Sunday, February 3, 2013

Massive protests in Egypt against Morsi regime


The LA Times ran an article (Feb. 1st) about the role of boys & young men in the Egyptian revolution. It was a disrespectful & disingenuous article describing them as “boys with runny noses,” “angry young men & grade school dropouts without jobs, prospects or political ideologies,” “persistent as horseflies, an endless buzz at the edge of protest,” & “a disparate collection of lost boys & anarchists, including jobless waiters & laborers, university students, hard-core soccer fans known as Ultras, looters & thugs.”

The article might have been useful if it had described why Egypt is producing such large numbers of disgruntled young people. Could it be the nearly 22% unemployment rate among youth? Or that 7% of children between 7 & 14-years-old are forced to work? Or that nearly one-half of Egyptians live under the poverty line which the World Bank sets at $2 a day? ? In response to the LA Times, we can only ask: who the hell else makes revolutions!?

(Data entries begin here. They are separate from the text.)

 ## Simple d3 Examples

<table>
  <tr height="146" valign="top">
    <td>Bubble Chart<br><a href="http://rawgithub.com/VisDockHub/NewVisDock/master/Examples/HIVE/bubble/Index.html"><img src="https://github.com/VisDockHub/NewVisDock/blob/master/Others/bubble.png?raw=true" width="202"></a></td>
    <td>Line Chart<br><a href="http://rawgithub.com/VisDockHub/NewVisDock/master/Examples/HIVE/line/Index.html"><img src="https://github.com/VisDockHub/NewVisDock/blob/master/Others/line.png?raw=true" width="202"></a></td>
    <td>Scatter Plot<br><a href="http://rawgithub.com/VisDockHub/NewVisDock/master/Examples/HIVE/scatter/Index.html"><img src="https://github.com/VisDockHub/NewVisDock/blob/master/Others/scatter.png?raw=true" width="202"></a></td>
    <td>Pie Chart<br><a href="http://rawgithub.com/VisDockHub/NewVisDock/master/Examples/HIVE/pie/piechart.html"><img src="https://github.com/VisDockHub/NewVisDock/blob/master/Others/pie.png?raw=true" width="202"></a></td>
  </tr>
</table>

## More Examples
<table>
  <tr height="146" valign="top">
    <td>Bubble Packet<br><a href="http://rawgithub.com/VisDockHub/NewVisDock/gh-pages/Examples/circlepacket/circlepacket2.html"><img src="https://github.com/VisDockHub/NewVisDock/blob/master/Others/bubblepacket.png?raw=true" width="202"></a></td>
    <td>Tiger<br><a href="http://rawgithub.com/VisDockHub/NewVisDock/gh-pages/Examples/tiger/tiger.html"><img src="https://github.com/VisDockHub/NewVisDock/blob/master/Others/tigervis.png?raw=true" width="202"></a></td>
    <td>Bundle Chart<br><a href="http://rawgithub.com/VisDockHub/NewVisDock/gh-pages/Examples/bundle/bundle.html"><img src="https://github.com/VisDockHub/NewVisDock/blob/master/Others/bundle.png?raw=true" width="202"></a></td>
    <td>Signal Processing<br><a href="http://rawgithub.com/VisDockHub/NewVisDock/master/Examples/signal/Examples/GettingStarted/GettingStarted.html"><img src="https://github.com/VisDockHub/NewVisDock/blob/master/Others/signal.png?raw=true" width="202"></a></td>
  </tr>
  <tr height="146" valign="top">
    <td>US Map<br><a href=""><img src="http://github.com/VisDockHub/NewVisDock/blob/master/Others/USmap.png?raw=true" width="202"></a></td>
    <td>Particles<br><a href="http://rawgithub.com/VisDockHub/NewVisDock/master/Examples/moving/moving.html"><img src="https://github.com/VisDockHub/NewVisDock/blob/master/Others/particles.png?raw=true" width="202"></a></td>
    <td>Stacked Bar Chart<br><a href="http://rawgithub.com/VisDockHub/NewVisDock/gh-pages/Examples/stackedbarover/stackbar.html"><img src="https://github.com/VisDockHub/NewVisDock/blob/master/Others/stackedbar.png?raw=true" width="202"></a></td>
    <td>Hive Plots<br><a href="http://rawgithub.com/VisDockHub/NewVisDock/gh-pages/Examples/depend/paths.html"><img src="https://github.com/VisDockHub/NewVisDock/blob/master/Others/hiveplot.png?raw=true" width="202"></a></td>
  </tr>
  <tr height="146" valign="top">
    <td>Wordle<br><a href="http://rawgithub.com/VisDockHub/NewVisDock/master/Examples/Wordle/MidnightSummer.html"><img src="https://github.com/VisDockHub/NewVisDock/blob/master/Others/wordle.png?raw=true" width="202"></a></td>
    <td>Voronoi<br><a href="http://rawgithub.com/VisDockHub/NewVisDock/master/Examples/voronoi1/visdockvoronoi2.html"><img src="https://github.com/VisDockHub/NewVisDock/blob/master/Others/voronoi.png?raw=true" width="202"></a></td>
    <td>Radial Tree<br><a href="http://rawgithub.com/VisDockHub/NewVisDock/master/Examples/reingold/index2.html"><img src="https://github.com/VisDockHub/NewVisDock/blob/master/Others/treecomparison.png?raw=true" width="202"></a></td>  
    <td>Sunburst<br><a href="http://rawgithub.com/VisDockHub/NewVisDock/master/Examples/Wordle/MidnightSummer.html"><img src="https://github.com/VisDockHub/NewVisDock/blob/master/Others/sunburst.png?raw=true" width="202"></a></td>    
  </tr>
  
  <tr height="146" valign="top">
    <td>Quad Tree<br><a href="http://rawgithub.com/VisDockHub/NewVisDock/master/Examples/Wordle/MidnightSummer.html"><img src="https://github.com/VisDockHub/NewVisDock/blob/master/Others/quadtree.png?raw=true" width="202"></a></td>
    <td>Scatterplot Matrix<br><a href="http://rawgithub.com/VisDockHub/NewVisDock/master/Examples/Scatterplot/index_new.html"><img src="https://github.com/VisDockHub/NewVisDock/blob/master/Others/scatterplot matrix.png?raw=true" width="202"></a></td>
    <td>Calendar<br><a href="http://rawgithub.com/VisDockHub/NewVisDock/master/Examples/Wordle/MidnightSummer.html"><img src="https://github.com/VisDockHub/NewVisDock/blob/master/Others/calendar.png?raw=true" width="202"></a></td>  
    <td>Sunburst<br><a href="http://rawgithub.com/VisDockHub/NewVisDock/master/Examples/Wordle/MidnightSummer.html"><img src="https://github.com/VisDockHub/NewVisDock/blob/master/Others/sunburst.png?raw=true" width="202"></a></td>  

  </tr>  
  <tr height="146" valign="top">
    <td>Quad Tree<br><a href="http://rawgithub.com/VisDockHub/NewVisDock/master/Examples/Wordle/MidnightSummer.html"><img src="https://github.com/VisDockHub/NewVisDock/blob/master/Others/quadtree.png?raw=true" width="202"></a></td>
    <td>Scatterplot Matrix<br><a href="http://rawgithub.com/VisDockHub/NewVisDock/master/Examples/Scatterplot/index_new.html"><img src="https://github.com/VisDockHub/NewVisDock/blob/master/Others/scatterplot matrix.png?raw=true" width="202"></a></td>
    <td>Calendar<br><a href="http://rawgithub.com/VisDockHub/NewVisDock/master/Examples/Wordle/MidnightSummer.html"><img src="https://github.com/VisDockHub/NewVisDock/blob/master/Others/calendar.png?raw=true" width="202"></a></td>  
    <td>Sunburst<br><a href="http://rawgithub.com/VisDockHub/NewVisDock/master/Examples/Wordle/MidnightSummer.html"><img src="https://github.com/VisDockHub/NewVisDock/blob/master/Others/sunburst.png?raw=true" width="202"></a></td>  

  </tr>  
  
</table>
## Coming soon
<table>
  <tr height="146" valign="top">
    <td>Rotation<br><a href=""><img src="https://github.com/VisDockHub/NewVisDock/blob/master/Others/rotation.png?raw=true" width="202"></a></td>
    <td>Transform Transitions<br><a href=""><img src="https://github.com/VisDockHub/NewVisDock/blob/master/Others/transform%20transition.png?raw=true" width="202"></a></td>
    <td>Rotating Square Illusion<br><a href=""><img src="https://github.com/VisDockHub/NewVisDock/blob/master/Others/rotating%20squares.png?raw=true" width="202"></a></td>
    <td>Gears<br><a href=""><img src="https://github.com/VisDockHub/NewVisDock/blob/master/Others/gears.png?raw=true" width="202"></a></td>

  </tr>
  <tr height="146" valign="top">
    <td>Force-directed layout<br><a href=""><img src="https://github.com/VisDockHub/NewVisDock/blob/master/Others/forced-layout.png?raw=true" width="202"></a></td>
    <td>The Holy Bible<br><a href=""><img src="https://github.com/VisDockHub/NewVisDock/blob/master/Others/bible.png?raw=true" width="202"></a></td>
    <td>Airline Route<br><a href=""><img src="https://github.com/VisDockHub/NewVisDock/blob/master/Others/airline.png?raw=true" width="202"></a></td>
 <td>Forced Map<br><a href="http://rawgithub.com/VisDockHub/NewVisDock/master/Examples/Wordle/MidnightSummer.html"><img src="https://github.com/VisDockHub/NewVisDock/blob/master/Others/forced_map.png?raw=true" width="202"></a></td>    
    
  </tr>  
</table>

The article tried to make a connection between the legions of young unemployed workers & the anarchist Black Bloc which recently emerged in public protests. Like the Black Bloc elsewhere, Egyptian anarchists wear black masks & employ Molotov cocktails, firebombings, property damage & vandalism as political weapons for bringing down the state. (In a few hundred years of existence, they haven’t been able to describe what they’ll do once the state comes down.) Anarchism is a pessimistic & elitist doctrine which has no trust in a massive, democratic movement & tries to substitute itself with acts of terrorism. Because anarchism resorts to violence, it is riddled with police agents & used by the state to justify repression against the mass movement. Nobody who recognizes the military power of modern states & the arsenal they have at their disposal or who understands the complexities of social transformation has a soft spot for the methods of anarchism.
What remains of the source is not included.